YOUR INSTRUCTIONS: Locate each line of the material that contains "propiedades", then return it.

****

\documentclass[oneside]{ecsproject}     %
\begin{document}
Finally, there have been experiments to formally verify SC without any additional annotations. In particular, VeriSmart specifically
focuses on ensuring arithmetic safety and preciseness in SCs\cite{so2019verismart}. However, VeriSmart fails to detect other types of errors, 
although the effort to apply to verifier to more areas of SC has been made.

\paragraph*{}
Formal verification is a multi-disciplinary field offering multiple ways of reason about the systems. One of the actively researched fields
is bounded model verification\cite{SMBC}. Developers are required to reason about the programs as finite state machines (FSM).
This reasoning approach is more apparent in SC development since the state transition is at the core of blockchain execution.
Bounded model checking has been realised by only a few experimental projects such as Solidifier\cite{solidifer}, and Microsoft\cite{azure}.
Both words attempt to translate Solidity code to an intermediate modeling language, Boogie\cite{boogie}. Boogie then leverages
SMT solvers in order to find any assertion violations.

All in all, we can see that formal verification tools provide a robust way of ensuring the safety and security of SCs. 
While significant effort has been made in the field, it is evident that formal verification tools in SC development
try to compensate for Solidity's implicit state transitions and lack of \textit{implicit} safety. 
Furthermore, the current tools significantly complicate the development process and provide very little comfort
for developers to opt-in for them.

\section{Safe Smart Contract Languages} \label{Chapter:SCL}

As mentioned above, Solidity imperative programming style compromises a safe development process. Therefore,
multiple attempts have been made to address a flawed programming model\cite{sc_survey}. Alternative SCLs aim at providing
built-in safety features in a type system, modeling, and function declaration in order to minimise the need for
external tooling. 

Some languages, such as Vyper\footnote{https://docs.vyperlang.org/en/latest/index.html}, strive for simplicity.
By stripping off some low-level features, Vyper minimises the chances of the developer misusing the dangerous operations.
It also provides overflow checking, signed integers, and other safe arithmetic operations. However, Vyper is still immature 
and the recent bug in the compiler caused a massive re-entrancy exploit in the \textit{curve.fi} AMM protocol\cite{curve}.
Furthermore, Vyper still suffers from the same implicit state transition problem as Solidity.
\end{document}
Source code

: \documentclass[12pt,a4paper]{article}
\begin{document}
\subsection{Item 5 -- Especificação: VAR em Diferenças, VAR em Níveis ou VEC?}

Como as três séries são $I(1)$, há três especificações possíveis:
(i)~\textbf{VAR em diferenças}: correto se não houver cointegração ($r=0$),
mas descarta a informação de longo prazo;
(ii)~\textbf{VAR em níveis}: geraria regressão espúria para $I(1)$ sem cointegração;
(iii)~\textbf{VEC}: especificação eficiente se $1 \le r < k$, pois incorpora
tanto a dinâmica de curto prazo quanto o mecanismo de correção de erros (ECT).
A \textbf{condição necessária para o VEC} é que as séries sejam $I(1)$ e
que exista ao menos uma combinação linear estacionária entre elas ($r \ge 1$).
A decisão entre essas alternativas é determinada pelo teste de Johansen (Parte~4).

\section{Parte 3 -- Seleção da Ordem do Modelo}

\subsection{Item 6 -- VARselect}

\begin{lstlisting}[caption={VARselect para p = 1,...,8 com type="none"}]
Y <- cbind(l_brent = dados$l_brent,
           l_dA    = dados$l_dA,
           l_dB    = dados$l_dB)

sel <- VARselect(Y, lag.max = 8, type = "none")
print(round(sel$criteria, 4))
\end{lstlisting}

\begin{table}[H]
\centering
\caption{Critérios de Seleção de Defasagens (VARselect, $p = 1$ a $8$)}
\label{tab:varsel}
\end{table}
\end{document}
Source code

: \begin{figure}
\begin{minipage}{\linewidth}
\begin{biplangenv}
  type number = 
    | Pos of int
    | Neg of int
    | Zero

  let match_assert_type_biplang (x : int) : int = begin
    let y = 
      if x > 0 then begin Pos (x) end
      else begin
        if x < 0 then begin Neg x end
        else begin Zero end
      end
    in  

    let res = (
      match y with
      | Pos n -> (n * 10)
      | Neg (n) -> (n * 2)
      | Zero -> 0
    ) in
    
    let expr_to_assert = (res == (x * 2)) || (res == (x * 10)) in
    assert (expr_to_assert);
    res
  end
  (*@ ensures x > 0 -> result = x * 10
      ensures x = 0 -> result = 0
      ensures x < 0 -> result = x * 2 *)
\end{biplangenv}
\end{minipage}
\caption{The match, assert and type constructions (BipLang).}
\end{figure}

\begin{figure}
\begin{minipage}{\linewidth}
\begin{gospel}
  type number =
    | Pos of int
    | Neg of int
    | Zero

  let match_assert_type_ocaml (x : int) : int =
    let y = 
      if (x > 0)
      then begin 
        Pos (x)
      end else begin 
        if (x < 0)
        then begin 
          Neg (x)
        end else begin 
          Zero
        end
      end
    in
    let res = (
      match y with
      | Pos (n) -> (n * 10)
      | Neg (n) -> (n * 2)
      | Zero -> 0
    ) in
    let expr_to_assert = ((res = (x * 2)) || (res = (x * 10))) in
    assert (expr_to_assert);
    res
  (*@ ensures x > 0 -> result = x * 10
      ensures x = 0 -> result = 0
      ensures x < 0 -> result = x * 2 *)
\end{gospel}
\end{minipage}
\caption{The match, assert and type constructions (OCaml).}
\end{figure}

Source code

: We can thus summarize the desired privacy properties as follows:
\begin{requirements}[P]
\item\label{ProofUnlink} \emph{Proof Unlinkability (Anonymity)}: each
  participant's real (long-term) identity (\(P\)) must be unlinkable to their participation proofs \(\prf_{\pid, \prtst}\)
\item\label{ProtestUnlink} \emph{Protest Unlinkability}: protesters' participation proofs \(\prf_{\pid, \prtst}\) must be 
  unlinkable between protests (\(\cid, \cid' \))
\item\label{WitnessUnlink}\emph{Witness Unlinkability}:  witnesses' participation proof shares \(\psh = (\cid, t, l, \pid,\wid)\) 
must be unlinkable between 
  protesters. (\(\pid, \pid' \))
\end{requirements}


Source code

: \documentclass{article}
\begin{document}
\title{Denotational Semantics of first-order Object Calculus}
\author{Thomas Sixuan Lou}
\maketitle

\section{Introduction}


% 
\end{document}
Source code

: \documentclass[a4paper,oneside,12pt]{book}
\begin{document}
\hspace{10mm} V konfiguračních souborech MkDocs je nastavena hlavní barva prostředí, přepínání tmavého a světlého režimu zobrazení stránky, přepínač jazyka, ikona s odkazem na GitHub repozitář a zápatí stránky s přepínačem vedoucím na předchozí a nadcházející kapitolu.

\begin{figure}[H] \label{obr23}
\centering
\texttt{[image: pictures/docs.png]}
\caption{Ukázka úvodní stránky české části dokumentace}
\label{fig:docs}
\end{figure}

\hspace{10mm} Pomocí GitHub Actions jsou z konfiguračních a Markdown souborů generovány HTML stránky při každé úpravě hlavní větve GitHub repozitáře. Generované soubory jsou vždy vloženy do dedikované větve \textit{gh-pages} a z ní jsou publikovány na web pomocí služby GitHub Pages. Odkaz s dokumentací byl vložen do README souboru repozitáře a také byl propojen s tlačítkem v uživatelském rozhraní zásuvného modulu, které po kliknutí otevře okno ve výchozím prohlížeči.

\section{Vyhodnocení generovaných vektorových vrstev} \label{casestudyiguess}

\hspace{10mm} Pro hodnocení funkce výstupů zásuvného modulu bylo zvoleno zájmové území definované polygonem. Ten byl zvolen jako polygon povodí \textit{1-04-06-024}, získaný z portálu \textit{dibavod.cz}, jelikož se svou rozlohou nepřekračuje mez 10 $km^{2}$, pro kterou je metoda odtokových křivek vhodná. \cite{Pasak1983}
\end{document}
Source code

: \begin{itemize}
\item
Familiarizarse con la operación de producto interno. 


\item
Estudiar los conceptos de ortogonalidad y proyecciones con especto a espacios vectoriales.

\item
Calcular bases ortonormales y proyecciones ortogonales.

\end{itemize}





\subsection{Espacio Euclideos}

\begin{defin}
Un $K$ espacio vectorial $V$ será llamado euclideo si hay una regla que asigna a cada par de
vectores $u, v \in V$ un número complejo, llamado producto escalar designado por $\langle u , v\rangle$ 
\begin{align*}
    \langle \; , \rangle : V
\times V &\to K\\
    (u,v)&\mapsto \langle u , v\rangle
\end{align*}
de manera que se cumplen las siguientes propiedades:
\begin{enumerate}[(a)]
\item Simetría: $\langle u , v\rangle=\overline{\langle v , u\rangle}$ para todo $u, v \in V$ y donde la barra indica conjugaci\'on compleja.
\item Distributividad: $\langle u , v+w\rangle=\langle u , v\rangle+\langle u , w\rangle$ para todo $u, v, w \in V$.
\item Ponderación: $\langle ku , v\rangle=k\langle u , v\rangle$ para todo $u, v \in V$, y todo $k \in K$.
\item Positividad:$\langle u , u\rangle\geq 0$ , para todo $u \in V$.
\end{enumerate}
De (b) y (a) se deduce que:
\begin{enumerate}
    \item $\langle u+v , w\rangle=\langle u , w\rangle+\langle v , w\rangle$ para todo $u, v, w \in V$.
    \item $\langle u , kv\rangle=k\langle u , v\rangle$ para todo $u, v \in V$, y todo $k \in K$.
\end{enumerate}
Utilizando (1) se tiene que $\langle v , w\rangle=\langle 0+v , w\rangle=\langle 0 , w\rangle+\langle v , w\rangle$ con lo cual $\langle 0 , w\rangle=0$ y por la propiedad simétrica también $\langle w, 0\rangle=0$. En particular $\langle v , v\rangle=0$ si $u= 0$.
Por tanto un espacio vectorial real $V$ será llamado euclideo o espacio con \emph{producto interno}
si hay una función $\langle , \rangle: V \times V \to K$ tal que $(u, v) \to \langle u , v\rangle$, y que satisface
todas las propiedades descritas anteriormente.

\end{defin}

****

ANSWER BOX:
de manera que se cumplen las siguientes propiedades:
todas las propiedades descritas anteriormente.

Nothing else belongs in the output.